**WHAT IS REQUIRED**
The line containing "forms for bets on matchdays view" and every line after it to the end of the records: set those down exactly, without any pictures.

**Dataset entries**

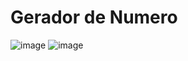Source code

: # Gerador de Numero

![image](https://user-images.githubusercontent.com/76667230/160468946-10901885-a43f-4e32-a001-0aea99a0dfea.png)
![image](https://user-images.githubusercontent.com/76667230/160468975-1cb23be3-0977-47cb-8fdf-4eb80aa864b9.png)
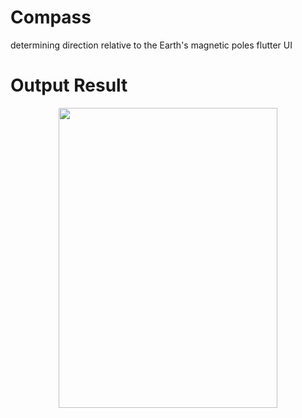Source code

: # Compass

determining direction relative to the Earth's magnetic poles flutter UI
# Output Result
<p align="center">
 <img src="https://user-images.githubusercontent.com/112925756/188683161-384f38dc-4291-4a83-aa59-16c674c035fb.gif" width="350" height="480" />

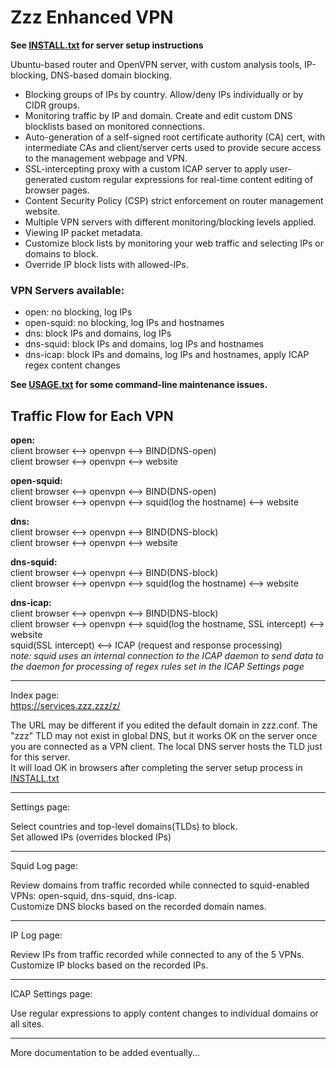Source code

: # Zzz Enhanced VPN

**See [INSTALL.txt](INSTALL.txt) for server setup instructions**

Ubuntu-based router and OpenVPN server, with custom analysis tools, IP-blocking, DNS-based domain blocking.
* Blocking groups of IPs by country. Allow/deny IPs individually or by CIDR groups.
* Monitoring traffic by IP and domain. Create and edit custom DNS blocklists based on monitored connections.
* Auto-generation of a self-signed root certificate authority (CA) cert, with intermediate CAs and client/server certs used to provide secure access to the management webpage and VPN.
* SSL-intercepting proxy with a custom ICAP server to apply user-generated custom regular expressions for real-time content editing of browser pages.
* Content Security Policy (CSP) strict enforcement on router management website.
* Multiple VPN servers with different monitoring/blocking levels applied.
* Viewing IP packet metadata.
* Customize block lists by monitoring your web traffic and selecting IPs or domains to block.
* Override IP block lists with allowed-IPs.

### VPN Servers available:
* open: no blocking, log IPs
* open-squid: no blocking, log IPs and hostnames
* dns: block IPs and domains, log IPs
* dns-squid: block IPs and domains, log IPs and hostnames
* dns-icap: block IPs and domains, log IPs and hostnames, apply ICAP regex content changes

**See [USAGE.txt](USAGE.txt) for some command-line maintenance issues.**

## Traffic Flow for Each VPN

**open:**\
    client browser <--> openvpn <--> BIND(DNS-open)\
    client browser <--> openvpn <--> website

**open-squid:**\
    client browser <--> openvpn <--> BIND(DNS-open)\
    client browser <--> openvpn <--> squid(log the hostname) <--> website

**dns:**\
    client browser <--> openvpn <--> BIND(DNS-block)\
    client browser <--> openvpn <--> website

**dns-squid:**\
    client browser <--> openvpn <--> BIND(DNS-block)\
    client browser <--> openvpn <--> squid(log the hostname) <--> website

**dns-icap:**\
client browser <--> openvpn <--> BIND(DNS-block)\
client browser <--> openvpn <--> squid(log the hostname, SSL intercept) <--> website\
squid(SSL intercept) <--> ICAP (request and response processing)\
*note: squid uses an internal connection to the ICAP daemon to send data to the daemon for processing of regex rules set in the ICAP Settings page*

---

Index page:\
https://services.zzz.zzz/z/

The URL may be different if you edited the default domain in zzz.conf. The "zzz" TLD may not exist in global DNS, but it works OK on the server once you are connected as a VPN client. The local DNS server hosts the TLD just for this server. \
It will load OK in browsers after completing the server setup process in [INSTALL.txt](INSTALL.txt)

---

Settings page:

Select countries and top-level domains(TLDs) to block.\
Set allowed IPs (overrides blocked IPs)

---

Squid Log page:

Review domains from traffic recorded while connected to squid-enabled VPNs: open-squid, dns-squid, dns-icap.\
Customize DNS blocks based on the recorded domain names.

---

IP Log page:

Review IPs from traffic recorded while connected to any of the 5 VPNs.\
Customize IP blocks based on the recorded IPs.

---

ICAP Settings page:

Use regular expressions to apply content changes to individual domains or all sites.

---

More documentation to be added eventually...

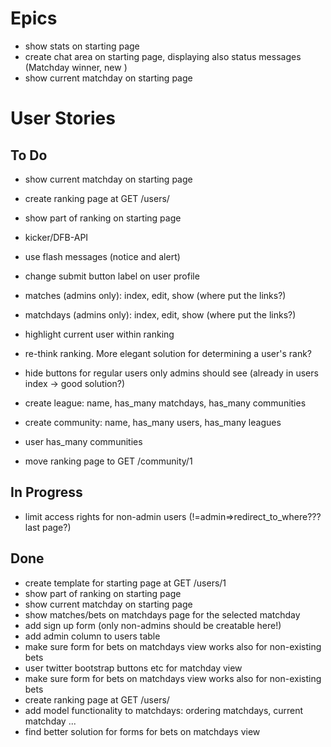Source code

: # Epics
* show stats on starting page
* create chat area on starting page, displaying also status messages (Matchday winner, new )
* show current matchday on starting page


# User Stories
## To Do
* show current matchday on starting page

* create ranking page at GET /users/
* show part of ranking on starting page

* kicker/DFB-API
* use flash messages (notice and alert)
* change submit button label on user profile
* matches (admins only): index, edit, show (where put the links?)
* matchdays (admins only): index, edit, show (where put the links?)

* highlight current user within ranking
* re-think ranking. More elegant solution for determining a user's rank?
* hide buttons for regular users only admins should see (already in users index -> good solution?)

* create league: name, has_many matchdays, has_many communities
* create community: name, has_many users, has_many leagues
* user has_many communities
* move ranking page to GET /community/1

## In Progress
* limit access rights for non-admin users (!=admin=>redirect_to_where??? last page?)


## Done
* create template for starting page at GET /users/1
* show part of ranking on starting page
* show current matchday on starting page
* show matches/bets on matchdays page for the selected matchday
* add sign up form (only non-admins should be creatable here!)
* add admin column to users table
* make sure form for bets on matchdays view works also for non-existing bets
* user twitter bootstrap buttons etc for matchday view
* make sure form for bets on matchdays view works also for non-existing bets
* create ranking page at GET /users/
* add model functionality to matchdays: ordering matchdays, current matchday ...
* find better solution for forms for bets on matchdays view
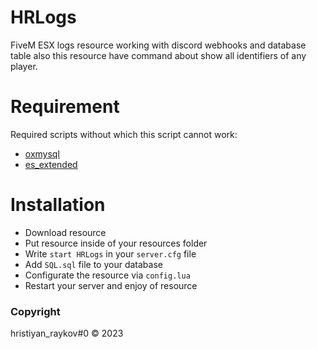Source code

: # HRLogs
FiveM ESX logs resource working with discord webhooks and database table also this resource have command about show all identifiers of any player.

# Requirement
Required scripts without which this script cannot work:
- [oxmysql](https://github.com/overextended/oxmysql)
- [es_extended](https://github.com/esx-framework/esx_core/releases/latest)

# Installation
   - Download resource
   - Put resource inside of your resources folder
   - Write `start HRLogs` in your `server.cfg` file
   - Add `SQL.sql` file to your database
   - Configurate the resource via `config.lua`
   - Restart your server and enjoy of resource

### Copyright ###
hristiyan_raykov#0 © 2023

**EXERCISE OUTPUT**
* find better solution for forms for bets on matchdays view
Source code

: # HRLogs
FiveM ESX logs resource working with discord webhooks and database table also this resource have command about show all identifiers of any player.

# Requirement
Required scripts without which this script cannot work:
- [oxmysql](https://github.com/overextended/oxmysql)
- [es_extended](https://github.com/esx-framework/esx_core/releases/latest)

# Installation
   - Download resource
   - Put resource inside of your resources folder
   - Write `start HRLogs` in your `server.cfg` file
   - Add `SQL.sql` file to your database
   - Configurate the resource via `config.lua`
   - Restart your server and enjoy of resource

### Copyright ###
hristiyan_raykov#0 © 2023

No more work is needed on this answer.